I slid the first tray of pastries into the oven and leaned against the counter while they baked. The bakery was filled with that familiar golden heat, butter, and sugar slowly turning into something better. Outside, the neighborhood was still waking up. Most of the storefronts along the street were dark, their metal shutters pulled halfway down. The mechanic's garage two blocks over hadn't opened yet. Somewhere farther down the avenue, a truck rattled past, the sound echoing off the buildings before fading again.

Morning in this part of the city didn't arrive all at once. It crept in carefully. I wiped my hands on my apron and glanced toward the door. The bell above it didn't ring. WHICH was strange. Because I could have sworn I heard the door open. I looked up. Nothing. Through the front windows, the street looked mostly empty. A man in a heavy jacket walked past quickly, head down, hands in his pockets, disappearing around the corner without glancing inside.

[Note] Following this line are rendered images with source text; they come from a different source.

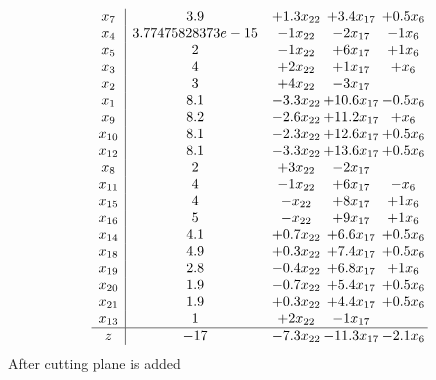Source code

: \documentclass[11pt]{article}
\begin{document}
\[\begin{array}{c| c c@{\hskip 2pt} c@{\hskip 2pt} c@{\hskip 2pt} }
 x_{7}   &  3.9 & + 1.3 x_{22} & + 3.4 x_{17} & + 0.5 x_{6}\\
 x_{4}   &  3.77475828373e-15 & -1 x_{22} & -2 x_{17} & -1 x_{6}\\
 x_{5}   &  2 & -1 x_{22} & + 6 x_{17} & + 1 x_{6}\\
 x_{3}   &  4 & + 2 x_{22} & + 1 x_{17} & +  x_{6}\\
 x_{2}   &  3 & + 4 x_{22} & -3 x_{17} &   \\
 x_{1}   &  8.1 & -3.3 x_{22} & + 10.6 x_{17} & -0.5 x_{6}\\
 x_{9}   &  8.2 & -2.6 x_{22} & + 11.2 x_{17} & +  x_{6}\\
 x_{10}   &  8.1 & -2.3 x_{22} & + 12.6 x_{17} & + 0.5 x_{6}\\
 x_{12}   &  8.1 & -3.3 x_{22} & + 13.6 x_{17} & + 0.5 x_{6}\\
 x_{8}   &  2 & + 3 x_{22} & -2 x_{17} &   \\
 x_{11}   &  4 & -1 x_{22} & + 6 x_{17} & - x_{6}\\
 x_{15}   &  4 & - x_{22} & + 8 x_{17} & + 1 x_{6}\\
 x_{16}   &  5 & - x_{22} & + 9 x_{17} & + 1 x_{6}\\
 x_{14}   &  4.1 & + 0.7 x_{22} & + 6.6 x_{17} & + 0.5 x_{6}\\
 x_{18}   &  4.9 & + 0.3 x_{22} & + 7.4 x_{17} & + 0.5 x_{6}\\
 x_{19}   &  2.8 & -0.4 x_{22} & + 6.8 x_{17} & + 1 x_{6}\\
 x_{20}   &  1.9 & -0.7 x_{22} & + 5.4 x_{17} & + 0.5 x_{6}\\
 x_{21}   &  1.9 & + 0.3 x_{22} & + 4.4 x_{17} & + 0.5 x_{6}\\
 x_{13}   &  1 & + 2 x_{22} & -1 x_{17} &   \\
\hline
z    &  -17 & -7.3 x_{22} & -11.3 x_{17} & -2.1 x_{6}\\
\end{array}\]
 After cutting plane is added 
\end{document}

The door hadn't moved. The bell above it hung perfectly still. I watched it for another second, half expecting it to sway.

It didn't.

"Huh," I muttered.

Probably the wind. Old buildings make noises. Wood shifts. Hinges complain. This place had been standing longer than most of the shops on the block. I rubbed the back of my neck and turned back toward the kitchen just as the oven timer chimed. Perfect timing. I pulled the tray out, and the scent of fresh pastries burst into the air, warm butter, caramelizing sugar, and golden dough crackling softly as it cooled. Now that was the steel of a good morning. I reached for the rack to slide the tray over-

Then stopped.

Something was wrong.

I frowned down at the pastries. Right in the center of the tray sat one I definitely hadn't put there.

Small.

Round.

The surface was glossy, like it had been brushed with honey. I stared at it for a moment, trying to remember if I'd added another batch without thinking. That happened sometimes. Early mornings did strange things to your memory. Except…

I leaned closer. The pastry wasn't just shiny. It was glowing. Not bright. Nothing dramatic. Just soft golden shimmer under the crust, like sunlight caught inside it. I straightened slowly and glanced around the empty bakery. The door was still closed. The bell is still perfectly still.

"Hearthlight Bakery," I murmured under my breath.

I nudged the tray slightly with one finger. "Either you're learning new tricks…" I leaned closer to the strange little pastry. "… or something strange just walked through my door."